Ein Vorhaben, das auf der These beruhte, Reinhard Heydrich sei quasi aus Hass auf seine eigene Abstammung Nationalsozialist und Judenfeind geworden. Gerüchte gingen um, nach denen der Chef des Reichssicherheitsdienstes Vertraute veranlasst habe, Kirchenbücher entwendet und dafür zu sorgen, dass das Grab seiner jüdischen Großmutter auf einem Leipziger Friedhof mit einem neuen Stein ohne deren Vornamen Sarah versehen wird. Einer anderen Variante der Geschichte zufolge sollte Heydrich die Großmutter gar exhumieren  und in Dänemark neu bestattet lassen haben.

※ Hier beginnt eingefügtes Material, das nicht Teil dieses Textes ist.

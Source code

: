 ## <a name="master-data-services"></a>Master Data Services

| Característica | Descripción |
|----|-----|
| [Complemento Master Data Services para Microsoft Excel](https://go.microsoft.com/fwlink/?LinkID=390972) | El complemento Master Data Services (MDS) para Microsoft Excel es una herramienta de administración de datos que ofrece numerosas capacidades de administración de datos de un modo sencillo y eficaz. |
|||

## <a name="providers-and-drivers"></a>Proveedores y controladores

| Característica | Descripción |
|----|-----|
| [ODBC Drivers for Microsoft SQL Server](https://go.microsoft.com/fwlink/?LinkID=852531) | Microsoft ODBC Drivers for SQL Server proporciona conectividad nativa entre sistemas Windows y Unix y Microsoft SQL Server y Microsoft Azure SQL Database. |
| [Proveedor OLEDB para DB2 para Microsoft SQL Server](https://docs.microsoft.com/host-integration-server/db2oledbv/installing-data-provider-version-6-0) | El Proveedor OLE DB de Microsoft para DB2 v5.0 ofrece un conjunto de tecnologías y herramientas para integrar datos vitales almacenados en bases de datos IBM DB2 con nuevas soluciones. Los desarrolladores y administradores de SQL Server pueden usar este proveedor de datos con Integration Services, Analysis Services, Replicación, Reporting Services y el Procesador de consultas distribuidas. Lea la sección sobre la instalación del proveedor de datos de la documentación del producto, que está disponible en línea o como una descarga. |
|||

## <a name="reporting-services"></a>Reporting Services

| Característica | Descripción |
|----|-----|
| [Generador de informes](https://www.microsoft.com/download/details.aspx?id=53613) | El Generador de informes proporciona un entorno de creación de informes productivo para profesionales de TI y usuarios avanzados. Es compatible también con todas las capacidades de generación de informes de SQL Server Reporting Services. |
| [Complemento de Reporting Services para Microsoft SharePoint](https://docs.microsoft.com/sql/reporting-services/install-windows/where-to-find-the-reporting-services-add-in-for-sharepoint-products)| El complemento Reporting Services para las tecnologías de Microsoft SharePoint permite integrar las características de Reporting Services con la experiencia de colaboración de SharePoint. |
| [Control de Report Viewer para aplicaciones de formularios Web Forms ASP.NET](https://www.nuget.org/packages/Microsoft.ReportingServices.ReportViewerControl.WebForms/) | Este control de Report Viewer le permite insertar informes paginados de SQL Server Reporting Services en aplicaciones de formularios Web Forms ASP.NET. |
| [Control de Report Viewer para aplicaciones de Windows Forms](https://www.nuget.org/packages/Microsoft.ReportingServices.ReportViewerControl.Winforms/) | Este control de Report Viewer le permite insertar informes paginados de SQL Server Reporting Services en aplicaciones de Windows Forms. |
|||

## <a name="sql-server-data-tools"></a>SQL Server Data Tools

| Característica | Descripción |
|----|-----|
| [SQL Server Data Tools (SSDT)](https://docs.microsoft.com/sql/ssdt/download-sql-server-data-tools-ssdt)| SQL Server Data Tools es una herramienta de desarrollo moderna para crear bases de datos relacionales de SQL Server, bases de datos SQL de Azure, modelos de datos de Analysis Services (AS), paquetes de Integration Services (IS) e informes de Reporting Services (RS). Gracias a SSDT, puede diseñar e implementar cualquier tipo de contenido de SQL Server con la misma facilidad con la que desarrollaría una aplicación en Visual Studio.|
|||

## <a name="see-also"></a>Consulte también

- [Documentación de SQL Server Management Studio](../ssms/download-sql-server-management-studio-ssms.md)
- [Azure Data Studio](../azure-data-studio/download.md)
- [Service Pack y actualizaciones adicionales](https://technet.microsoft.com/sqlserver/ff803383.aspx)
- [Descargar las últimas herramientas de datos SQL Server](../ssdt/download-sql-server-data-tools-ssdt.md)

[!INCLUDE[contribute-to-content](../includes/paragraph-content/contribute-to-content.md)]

Fake News in einem Zeitalter, als es den Begriff noch nicht gab. Erfunden hatte sie in diesem Fall offenbar ein Schüler von Heydrichs Vater, von Beruf Bäckermeister in Halle und familiär mit dem Herausgeber der Enzyklopädie verbunden. Bruno Heydrich hatte den Mann aus seinem "1. halleschen Konservatorium für Musik und Theater" geworfen. Der Geschasste rächte sich, indem er behauptete, es bestehe eine Blutsverwandschaft Heydrichs zu einem jüdischen Vorfahren.

Der Kern des Vorwurfs, der aufgrund der Fixierung der Nazis auf "Rasse" und "Abstammung" gehalten war, jede Karriere zu zerstören, lag im frühen Tod von Heydrichs Großvater. Die Großmutter des späteren Massenmörders hatte daraufhin, alleingelassen mit insgesamt sechs Kindern, einen Mann namens Süß geheiratet, der ihr half, die Kinder ihres ersten Ehemanns großzuziehen.

Heydrich klagte gegen den Verlag wegen Verleumdung und gewann den Prozess, der, so heißt es später in einem Buch des SS-Mannes Wilhelm Höttl, "dank der Presselenkung keinerlei Aufsehen erregte". Doch das Gerücht wurde er nicht los. So hoch der Hallenser in der Nomenklatur der Nazis stieg, so stetig hielt sich die Geschichte über die jüdischen Wurzeln des Mannes, der die Wannsee-Konferenz organisierte und dort zum obersten Planer des Vernichtungsfeldzuges gegen die europäischen Juden wurde. Heydrich habe seine "jüdischen Wurzeln" überwunden, soll Himmler über seinen wichtigsten Mann gesagt haben - offenbar lebte selbst der Herrscher des SS-Schreckensreiches im Glauben, irgendetwas müsse an der  Geschichte schon dransein.


Lückenhafte Ahnentafel


Auch lange nach dem Tod Heydrichs, auf den tschechische Widerstandskämpfer im Sommer 1942 in Prag  einen Anschlag verübten, hielten sich die Erzählungen über den antisemitischen Juden nicht nur, sie schienen auch immer mehr Begründungen zu finden. Als nach dem Krieg entdeckt wurde, dass in seiner bei der SS amtlich geführten Ahnentafel Name, Herkunft und Geburtsort der Großmutter fehlten, kam selbst Robert Kempner, einer der Anwälte im Nürnberger Kriegsverbrecherprozess und der Entdecker des Wannsee-Protokolls über die Beschlüsse zur Ermordung von Millionen Juden zum Schluss, dass Heydrich seine Biografie gefälscht habe.

Erst Mitte der 60er Jahre gelang es dem israelischen Historiker Schlomo Aronson dann, den Beweis zu führen, dass der Organisator des Holocaust kein Jude war, sondern ein Mann aus den deutsch-konservativen, bürgerlichen Kreisen Halles.